# Chain saw won't oil.



## Oxankle (Jun 20, 2003)

I've got a Poulan chain saw that has quit oiling. I had to quit using it yesterday because it was stretching the chain and I noticed that it was using only about one-fourth the oil that it should use. 

Does anyone here know how that oiling mechanism works & how to get it cleared up and oiling again? 

So far all that I can tell is that it has a rubber block thru which the oil enters the bar & chain assembly just forward of the sprocket. To get to that block I have to pull the sprocket and remove a metal shim plate that separates the bar from the plastic in the case. Easy to do, but I really do not know where to go from there, other than emptying the oil tank and flushing it out with solvent, perhaps blowing out the passage with air. 

Any experienced suggestions?
Ox


----------



## agmantoo (May 23, 2003)

Ox,
Remove the oil from the oiler tank and then fish around and find small filter attached to a plastic tubing. You can bring this filter out through the fill hole. Remove the filter and observe if it is clogged with debris. Remove the sprocket as you described and then blow compressed air back through the tubing to remove any possible clog. Now, flush some brake cleaner back through the tube in the direction of normal flow and see that it exits unobstructed. Provided the line is clean just blow dry the solvent and reassemble the saw.

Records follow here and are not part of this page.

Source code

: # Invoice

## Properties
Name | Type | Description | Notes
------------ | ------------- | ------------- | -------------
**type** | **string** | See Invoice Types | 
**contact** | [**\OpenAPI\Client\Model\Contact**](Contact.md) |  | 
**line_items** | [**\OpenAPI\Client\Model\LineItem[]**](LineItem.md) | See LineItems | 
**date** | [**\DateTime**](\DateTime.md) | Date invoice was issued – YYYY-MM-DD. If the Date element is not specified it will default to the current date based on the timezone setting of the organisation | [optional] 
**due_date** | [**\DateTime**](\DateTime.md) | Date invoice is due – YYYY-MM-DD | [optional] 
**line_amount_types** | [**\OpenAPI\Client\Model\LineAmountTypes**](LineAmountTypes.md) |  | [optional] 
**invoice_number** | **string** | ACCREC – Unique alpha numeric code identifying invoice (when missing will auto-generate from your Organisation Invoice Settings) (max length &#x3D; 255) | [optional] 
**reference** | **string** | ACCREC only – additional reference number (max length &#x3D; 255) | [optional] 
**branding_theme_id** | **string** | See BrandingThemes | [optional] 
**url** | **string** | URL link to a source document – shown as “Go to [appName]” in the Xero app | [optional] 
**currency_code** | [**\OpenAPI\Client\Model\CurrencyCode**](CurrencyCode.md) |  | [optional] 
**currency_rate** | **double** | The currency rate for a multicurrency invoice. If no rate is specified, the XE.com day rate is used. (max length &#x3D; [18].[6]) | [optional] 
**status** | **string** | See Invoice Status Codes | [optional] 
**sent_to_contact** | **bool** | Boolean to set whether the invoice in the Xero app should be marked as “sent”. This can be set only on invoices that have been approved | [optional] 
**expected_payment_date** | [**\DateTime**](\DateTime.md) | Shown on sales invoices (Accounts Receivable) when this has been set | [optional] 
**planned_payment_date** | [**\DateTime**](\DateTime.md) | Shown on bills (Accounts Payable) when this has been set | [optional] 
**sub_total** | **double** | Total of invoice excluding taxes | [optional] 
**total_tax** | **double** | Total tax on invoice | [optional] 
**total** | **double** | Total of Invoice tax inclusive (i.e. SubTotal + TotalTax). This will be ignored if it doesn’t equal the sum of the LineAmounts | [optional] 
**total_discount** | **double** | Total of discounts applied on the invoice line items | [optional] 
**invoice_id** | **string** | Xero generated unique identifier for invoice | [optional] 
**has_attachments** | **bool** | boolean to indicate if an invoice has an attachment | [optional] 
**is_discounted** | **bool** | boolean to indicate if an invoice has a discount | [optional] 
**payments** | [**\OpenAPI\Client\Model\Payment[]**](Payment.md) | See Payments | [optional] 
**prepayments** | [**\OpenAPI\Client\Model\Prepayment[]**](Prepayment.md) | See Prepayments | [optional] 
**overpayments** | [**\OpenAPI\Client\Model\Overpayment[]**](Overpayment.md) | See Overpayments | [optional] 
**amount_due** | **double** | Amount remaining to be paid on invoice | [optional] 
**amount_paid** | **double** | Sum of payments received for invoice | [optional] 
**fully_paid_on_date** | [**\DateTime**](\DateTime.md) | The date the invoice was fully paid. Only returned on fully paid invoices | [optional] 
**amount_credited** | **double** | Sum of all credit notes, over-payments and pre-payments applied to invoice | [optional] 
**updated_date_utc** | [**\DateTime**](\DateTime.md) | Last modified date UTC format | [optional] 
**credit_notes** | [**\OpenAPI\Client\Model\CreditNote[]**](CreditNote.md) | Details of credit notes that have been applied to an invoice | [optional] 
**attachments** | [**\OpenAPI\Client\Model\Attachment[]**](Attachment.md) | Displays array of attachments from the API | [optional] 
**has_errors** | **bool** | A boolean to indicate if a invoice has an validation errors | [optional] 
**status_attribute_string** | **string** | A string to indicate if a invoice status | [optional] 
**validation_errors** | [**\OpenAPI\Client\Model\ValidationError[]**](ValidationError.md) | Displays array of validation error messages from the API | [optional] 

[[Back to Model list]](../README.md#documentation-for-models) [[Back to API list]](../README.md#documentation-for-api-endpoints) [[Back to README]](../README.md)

I do not think there is an adjustment for the volume of oil delivered on that saw.


----------



## Bearfootfarm (Jul 13, 2006)

The first Poulan I bought lasted over 20 years.

The second one lasted less than 1 year.

I wont buy a third one


----------



## moopups (May 12, 2002)

My homeowner grade Poland did fail to oil also, the spiral activation pump was in the wrong place. Its under the right side clutch/sprocket. You must bent tabs to remove it. It is activated via the crankshaft, it failed due to a distance problem. Simple to fix if your alert to mechanical devices.


----------



## GREENCOUNTYPETE (Jul 25, 2006)

there is a vent for the oil resivoure behond the chain sprocket make sure it is clean had a freind take his back and get a new one after afew hours of cutting because it had stopped oiling they called him the next day from the shop at the store they had looked at it for some time before figuring out what had happend. they said after cleaning it it worked fine.
his was the polan pro 20 inch


----------



## mpillow (Jan 24, 2003)

We have 3 Poulans w/ same issue....1 we bought, 2 donated for parts JUNK in my book.
Since bought Husqies.


----------



## Oxankle (Jun 20, 2003)

Appreciate the help. I knew it could not be too complicated on a cheap saw. 

I understand the comments, but I refuse to spend another $350 just so that a thief can steal a better saw. 

I usually buy Poulans at pawn shops and use them for my stump-cutting and brush clearing saws. (It is my stump cutter that quit oiling) I keep a "Sunday Saw" for firewood cutting, but this time it too is a Poulan. Thieves got my big Huskie. Chain would not stay on the new Poulan until I devised a fix. Poulan is in the consumer market big-time and making them cheaply. They will not stand up to hard use unless you know how to make a saw last. This is the first time I ever had one of them quit oiling. The usual problem is that they leak oil when sitting.
Ox


----------



## mpillow (Jan 24, 2003)

A funny aside...
Our camp was broken into....they stole the Husky and threw the Poulan in the driveway!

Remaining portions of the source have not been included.